Test failure with extra headers in message

Added test case to trunk. This seems to be fixed as of at least 0.4.2 - please confirm that test case would trigger the bug. What version was it broken with? Changing the status to fixed (if I'm allowed).

Oops, found typo in test case. Now test case confirms bug. :-}

I split out a select_headers function, which should help debug this.

It fails when there is more than one header field with the same name and different values. I can simplify the test case now.

Problem is that verify calls hash_headers(), which hashes repeat headers from last to first, whereas sign does its own header hashing, which hashes repeat headers from first to last.

Fixed sign to call hash_headers just like verify. Test case now passes.

Fix sign to use hash_headers like verify does.

So they are both last to first now? I'm curious why you did last to first? The DKIM RFCs don't help answering this question for two headers with the same name, but for different headers it mandates hashing using the ordering in h= (rfc 4871 3.7). Based on that, I would have thought first to last would be more 'expected'.

Thoughts?

The h= discussion in 3.5 is even stronger. "The field MUST contain the complete list of header fields in the order presented to the signing algorithm." Those two together (3.5 and 3.7) I think mean it has to be first to last. (nevermind if i misunderstood your comment, I didn't check the code).

For completeness ...

If it's the same header repeated, last to first is correct:

Signers choosing to sign an existing header field that occurs more than once in the message (such as Received) MUST sign the physically last instance of that header field in the header block. Signers wishing to sign multiple instances of such a header field MUST include the header field name multiple times in the h= tag of the DKIM-Signature header field, and MUST sign such header fields in order from the bottom of the header field block to the top. The signer MAY include more instances of a header field name in h= than there are actual corresponding header fields to indicate that additional header fields of that name SHOULD NOT be added.

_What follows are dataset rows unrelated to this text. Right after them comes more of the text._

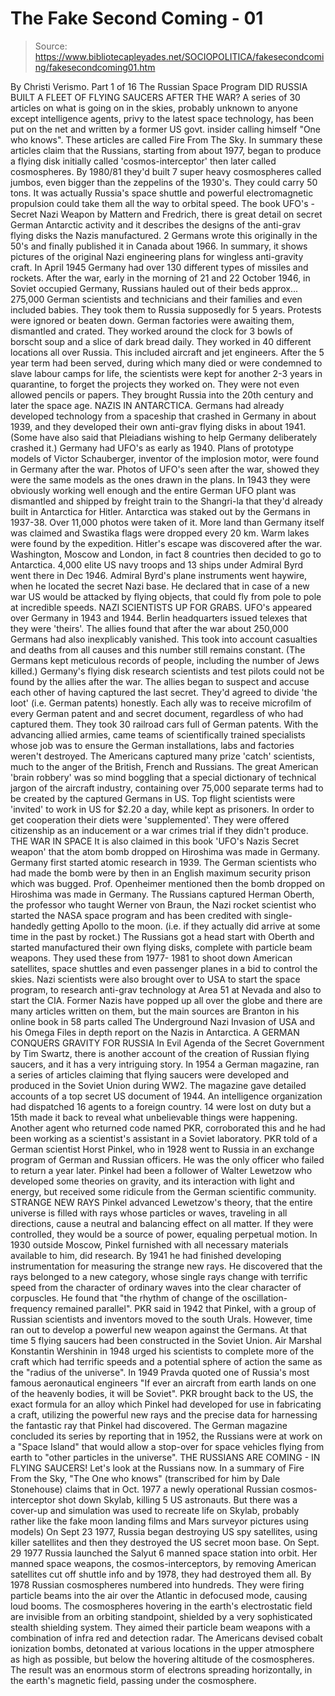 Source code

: # The Fake Second Coming - 01

> Source: https://www.bibliotecapleyades.net/SOCIOPOLITICA/fakesecondcoming/fakesecondcoming01.htm

By Christi Verismo.
Part 1 of 16
The Russian Space Program
DID RUSSIA BUILT A FLEET OF FLYING SAUCERS AFTER THE WAR?
A series of 30 articles on what is going on in the skies, probably unknown
to anyone except intelligence agents, privy to the latest space technology,
has been put on the net and written by a former US govt. insider calling himself
"One who knows". These articles
are called
Fire From The Sky. In
summary these articles claim that the Russians, starting from about 1977,
began to produce a flying disk initially called 'cosmos-interceptor' then
later called
cosmospheres.
By 1980/81 they'd built 7 super heavy cosmospheres called jumbos, even bigger than the zeppelins of the 1930's. They could carry 50 tons. It was actually Russia's space shuttle and powerful electromagnetic propulsion could take them all the way to orbital speed. The book UFO's - Secret Nazi Weapon by Mattern and Fredrich, there is great detail on secret German Antarctic activity and it describes the designs of the anti-grav flying disks the Nazis manufactured. 2 Germans wrote this originally in the 50's and finally published it in Canada about 1966.
In summary, it shows pictures of the original Nazi engineering plans for wingless anti-gravity craft. In April 1945 Germany had over 130 different types of missiles and rockets. After the war, early in the morning of 21 and 22 October 1946, in Soviet occupied Germany, Russians hauled out of their beds approx... 275,000 German scientists and technicians and their families and even included babies.
They took them to Russia supposedly for 5 years. Protests were ignored or beaten down. German factories were awaiting them, dismantled and crated. They worked around the clock for 3 bowls of borscht soup and a slice of dark bread daily.
They worked in 40 different
locations all over Russia. This included aircraft and jet engineers. After
the 5 year term had been served, during which many died or were condemned to
slave labour camps for life, the scientists were kept for another 2-3 years
in quarantine, to forget the projects they worked on. They were not even
allowed pencils or papers. They brought Russia into the 20th century and
later the space age.
NAZIS IN ANTARCTICA.
Germans had already developed technology from a spaceship that crashed in
Germany in about 1939, and they developed their own anti-grav flying disks
in about 1941. (Some have also said that Pleiadians wishing to help Germany
deliberately crashed it.)
Germany had UFO's as early as 1940. Plans of
prototype models of Victor Schauberger, inventor of the implosion motor,
were found in Germany after the war.
Photos of UFO's seen after the war, showed they were the same models as the ones drawn in the plans. In 1943 they were obviously working well enough and the entire German UFO plant was dismantled and shipped by freight train to the Shangri-la that they'd already built in Antarctica for Hitler. Antarctica was staked out by the Germans in 1937-38. Over 11,000 photos were taken of it. More land than Germany itself was claimed and Swastika flags were dropped every 20 km. Warm lakes were found by the expedition.
Hitler's escape was discovered after
the war. Washington, Moscow and London, in fact 8 countries then decided to
go to Antarctica.
4,000 elite US navy troops and 13 ships under Admiral Byrd
went there in Dec 1946. Admiral Byrd's plane instruments went haywire, when
he located the secret Nazi base. He declared that in case of a new war US
would be attacked by flying objects, that could fly from pole to pole at
incredible speeds.
NAZI SCIENTISTS UP FOR GRABS.
UFO's appeared over Germany in 1943 and 1944. Berlin headquarters issued
telexes that they were 'theirs'. The allies found that after the war about
250,000 Germans had also inexplicably vanished. This took into account
casualties and deaths from all causes and this number still remains
constant. (The Germans kept meticulous records of people, including the
number of Jews killed.)
Germany's flying disk research scientists and test pilots could not be found by the allies after the war. The allies began to suspect and accuse each other of having captured the last secret. They'd agreed to divide 'the loot' (i.e. German patents) honestly. Each ally was to receive microfilm of every German patent and and secret document, regardless of who had captured them. They took 30 railroad cars full of German patents.
With the advancing allied armies, came teams of scientifically trained specialists whose job was to ensure the German installations, labs and factories weren't destroyed. The Americans captured many prize 'catch' scientists, much to the anger of the British, French and Russians.
The
great American 'brain robbery' was so mind boggling that a special
dictionary of technical jargon of the aircraft industry, containing over
75,000 separate terms had to be created by the captured Germans in US. Top
flight scientists were 'invited' to work in US for $2.20 a day, while kept
as prisoners. In order to get cooperation their diets were 'supplemented'.
They were offered citizenship as an inducement or a war crimes trial if they
didn't produce.
THE WAR IN SPACE
It is also claimed in this book 'UFO's Nazis Secret weapon' that the atom
bomb dropped on Hiroshima was made in Germany.
Germany first started atomic
research in 1939. The German scientists who had made the bomb were by then
in an English maximum security prison which was bugged.
Prof. Openheimer mentioned then the bomb dropped on Hiroshima was made in Germany. The Russians captured Herman Oberth, the professor who taught Werner von Braun, the Nazi rocket scientist who started the NASA space program and has been credited with single-handedly getting Apollo to the moon. (i.e. if they actually did arrive at some time in the past by rocket.) The Russians got a head start with Oberth and started manufactured their own flying disks, complete with particle beam weapons.
They used these from 1977- 1981 to shoot down American satellites, space shuttles and even passenger planes in a bid to control the skies. Nazi scientists were also brought over to USA to start the space program, to research anti-grav technology at Area 51 at Nevada and also to start the CIA.
Former Nazis have popped up all over the globe and there are many articles written on them, but the main sources are Branton in his online book in 58 parts called The Underground Nazi Invasion of USA and his Omega Files in depth report on the Nazis in Antarctica.
A GERMAN CONQUERS GRAVITY FOR RUSSIA
In
Evil Agenda of the Secret Government by Tim Swartz, there is another
account of the creation of Russian flying saucers, and it has a very
intriguing story. In 1954 a German magazine, ran a series of articles
claiming that flying saucers were developed and produced in the Soviet Union
during WW2. The magazine gave detailed accounts of a top secret US document
of 1944.
An intelligence organization had dispatched 16 agents to a foreign country. 14 were lost on duty but a 15th made it back to reveal what unbelievable things were happening. Another agent who returned code named PKR, corroborated this and he had been working as a scientist's assistant in a Soviet laboratory. PKR told of a German scientist Horst Pinkel, who in 1928 went to Russia in an exchange program of German and Russian officers.
He was the only officer who failed to return a year later. Pinkel had been a
follower of Walter Lewetzow who developed some theories on gravity, and its
interaction with light and energy, but received some ridicule from the
German scientific community.
STRANGE NEW RAYS
Pinkel advanced Lewetzow's theory, that the entire universe is filled with
rays whose particles or waves, traveling in all directions, cause a neutral
and balancing effect on all matter. If they were controlled, they would be a
source of power, equaling perpetual motion. In 1930 outside Moscow, Pinkel
furnished with all necessary materials available to him, did research. By
1941 he had finished developing instrumentation for measuring the strange
new rays.
He discovered that the rays belonged to a new category, whose single rays change with terrific speed from the character of ordinary waves into the clear character of corpuscles. He found that "the rhythm of change of the oscillation-frequency remained parallel".
PKR said in 1942 that Pinkel, with a group of Russian scientists and inventors moved to the south Urals. However, time ran out to develop a powerful new weapon against the Germans. At that time 5 flying saucers had been constructed in the Soviet Union. Air Marshal Konstantin Wershinin in 1948 urged his scientists to complete more of the craft which had terrific speeds and a potential sphere of action the same as the "radius of the universe". In 1949 Pravda quoted one of Russia's most famous aeronautical engineers "If ever an aircraft from earth lands on one of the heavenly bodies, it will be Soviet".
PKR brought
back to the US, the exact formula for an alloy which Pinkel had developed
for use in fabricating a craft, utilizing the powerful new rays and the
precise data for harnessing the fantastic ray that Pinkel had discovered.
The German magazine concluded its series by reporting that in 1952, the
Russians were at work on a "Space Island" that would allow a stop-over for
space vehicles flying from earth to "other particles in the universe".
THE RUSSIANS ARE COMING - IN FLYING SAUCERS!
Let's look at the Russians now. In a summary of Fire From the Sky, "The One
who knows" (transcribed for him by Dale Stonehouse) claims that in Oct. 1977 a newly operational
Russian cosmos-interceptor shot down Skylab, killing 5 US astronauts. But
there was a cover-up and simulation was used to recreate life on Skylab,
probably rather like
the fake moon landing films and Mars surveyor pictures
using models)
On Sept 23 1977, Russia began destroying US spy satellites, using killer satellites and then they destroyed the US secret moon base. On Sept. 29 1977 Russia launched the Salyut 6 manned space station into orbit. Her manned space weapons, the cosmos-interceptors, by removing American satellites cut off shuttle info and by 1978, they had destroyed them all. By 1978 Russian cosmospheres numbered into hundreds.
They were firing particle beams into the air over the Atlantic in defocused mode, causing loud booms. The cosmospheres hovering in the earth's electrostatic field are invisible from an orbiting standpoint, shielded by a very sophisticated stealth shielding system. They aimed their particle beam weapons with a combination of infra red and detection radar.
The Americans devised cobalt ionization bombs, detonated at various locations in the upper atmosphere as high as possible, but below the hovering altitude of the cosmospheres. The result was an enormous storm of electrons spreading horizontally, in the earth's magnetic field, passing under the cosmosphere.
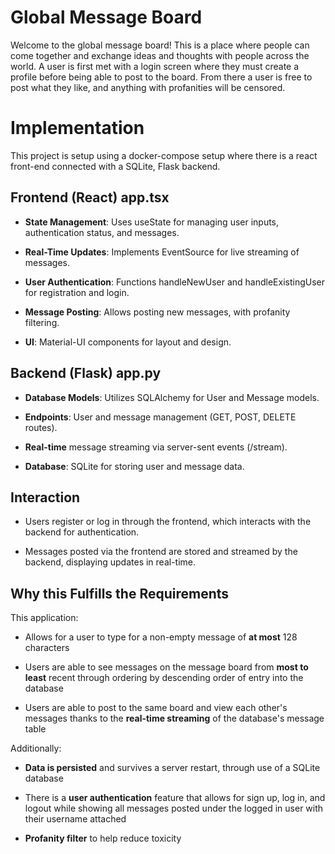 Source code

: 

# Global Message Board
Welcome to the global message board! This is a place where people can come together and exchange ideas and thoughts with people across the world. A user is first met with a login screen where they must create a profile before being able to post to the board. From there a user is free to post what they like, and anything with profanities will be censored.

# Implementation
This project is setup using a docker-compose setup where there is a react front-end connected with a SQLite, Flask backend. 


## Frontend (React) app.tsx
* **State Management**: Uses useState for managing user inputs, authentication status, and messages.
  
* **Real-Time Updates**: Implements EventSource for live streaming of messages.
  
* **User Authentication**: Functions handleNewUser and handleExistingUser for registration and login.
  
* **Message Posting**: Allows posting new messages, with profanity filtering.
  
* **UI**: Material-UI components for layout and design.

## Backend (Flask) app.py
* **Database Models**: Utilizes SQLAlchemy for User and Message models.
  
* **Endpoints**: User and message management (GET, POST, DELETE routes).
  
* **Real-time** message streaming via server-sent events (/stream).
  
* **Database**: SQLite for storing user and message data.
  
## Interaction
* Users register or log in through the frontend, which interacts with the backend for authentication.

* Messages posted via the frontend are stored and streamed by the backend, displaying updates in real-time.

## Why this Fulfills the Requirements
This application:
* Allows for a user to type for a non-empty message of **at most** 128 characters
  
* Users are able to see messages on the message board from **most to least** recent through ordering by descending order of entry into the database
  
* Users are able to post to the same board and view each other's messages thanks to the **real-time streaming** of the database's message table
  
Additionally: 
* **Data is persisted** and survives a server restart, through use of a SQLite database
  
* There is a **user authentication** feature that allows for sign up, log in, and logout while showing all messages posted under the logged in user with their username attached
  
* **Profanity filter** to help reduce toxicity
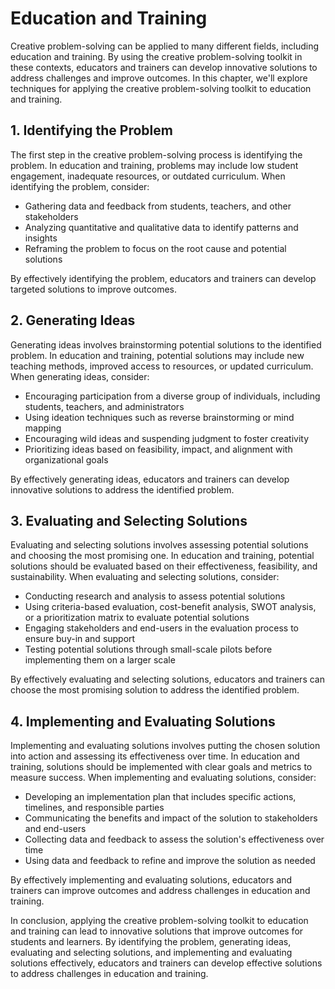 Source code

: Education and Training
=====================================================================================

Creative problem-solving can be applied to many different fields, including education and training. By using the creative problem-solving toolkit in these contexts, educators and trainers can develop innovative solutions to address challenges and improve outcomes. In this chapter, we'll explore techniques for applying the creative problem-solving toolkit to education and training.

1\. Identifying the Problem
--------------------------

The first step in the creative problem-solving process is identifying the problem. In education and training, problems may include low student engagement, inadequate resources, or outdated curriculum. When identifying the problem, consider:

* Gathering data and feedback from students, teachers, and other stakeholders
* Analyzing quantitative and qualitative data to identify patterns and insights
* Reframing the problem to focus on the root cause and potential solutions

By effectively identifying the problem, educators and trainers can develop targeted solutions to improve outcomes.

2\. Generating Ideas
-------------------

Generating ideas involves brainstorming potential solutions to the identified problem. In education and training, potential solutions may include new teaching methods, improved access to resources, or updated curriculum. When generating ideas, consider:

* Encouraging participation from a diverse group of individuals, including students, teachers, and administrators
* Using ideation techniques such as reverse brainstorming or mind mapping
* Encouraging wild ideas and suspending judgment to foster creativity
* Prioritizing ideas based on feasibility, impact, and alignment with organizational goals

By effectively generating ideas, educators and trainers can develop innovative solutions to address the identified problem.

3\. Evaluating and Selecting Solutions
-------------------------------------

Evaluating and selecting solutions involves assessing potential solutions and choosing the most promising one. In education and training, potential solutions should be evaluated based on their effectiveness, feasibility, and sustainability. When evaluating and selecting solutions, consider:

* Conducting research and analysis to assess potential solutions
* Using criteria-based evaluation, cost-benefit analysis, SWOT analysis, or a prioritization matrix to evaluate potential solutions
* Engaging stakeholders and end-users in the evaluation process to ensure buy-in and support
* Testing potential solutions through small-scale pilots before implementing them on a larger scale

By effectively evaluating and selecting solutions, educators and trainers can choose the most promising solution to address the identified problem.

4\. Implementing and Evaluating Solutions
----------------------------------------

Implementing and evaluating solutions involves putting the chosen solution into action and assessing its effectiveness over time. In education and training, solutions should be implemented with clear goals and metrics to measure success. When implementing and evaluating solutions, consider:

* Developing an implementation plan that includes specific actions, timelines, and responsible parties
* Communicating the benefits and impact of the solution to stakeholders and end-users
* Collecting data and feedback to assess the solution's effectiveness over time
* Using data and feedback to refine and improve the solution as needed

By effectively implementing and evaluating solutions, educators and trainers can improve outcomes and address challenges in education and training.

In conclusion, applying the creative problem-solving toolkit to education and training can lead to innovative solutions that improve outcomes for students and learners. By identifying the problem, generating ideas, evaluating and selecting solutions, and implementing and evaluating solutions effectively, educators and trainers can develop effective solutions to address challenges in education and training.

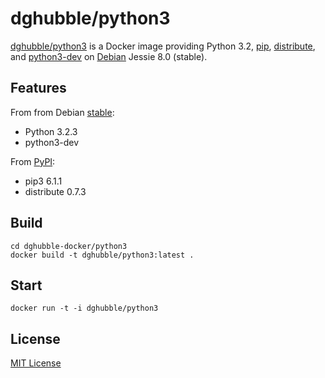 # dghubble/python3

[dghubble/python3](https://registry.hub.docker.com/u/dghubble/python3/) is a Docker image providing Python 3.2, [pip](https://packages.debian.org/wheezy/python3-pip), [distribute](https://pypi.python.org/pypi/distribute/0.7.3), and [python3-dev](https://packages.debian.org/wheezy/python3-dev) on [Debian](https://www.debian.org/releases/) Jessie 8.0 (stable).

## Features

From from Debian [stable](https://packages.debian.org/stable/):

  * Python 3.2.3
  * python3-dev

From [PyPI](https://pypi.python.org/pypi):

  * pip3 6.1.1
  * distribute 0.7.3

## Build

    cd dghubble-docker/python3
    docker build -t dghubble/python3:latest .

## Start

    docker run -t -i dghubble/python3

## License

[MIT License](LICENSE)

Yes, both sign repeated headers last to first now according to spec.

However, the old code removed non-existing headers from include_headers. The new code does not. This means that verify will fail if any header mentioned in include_headers but not in the signed message (or mentioned in include_headers more times than it occurs in the message) is subsequently added to the message. This is documented feature in the RFC, so I think this is the way specifying an exact list with include_headers should work.

The solution for bug #799175 will provide SHOULD and FROZEN header lists, which sign the listed headers N and N+1 times respectively, where N is the number of occurrences in the message.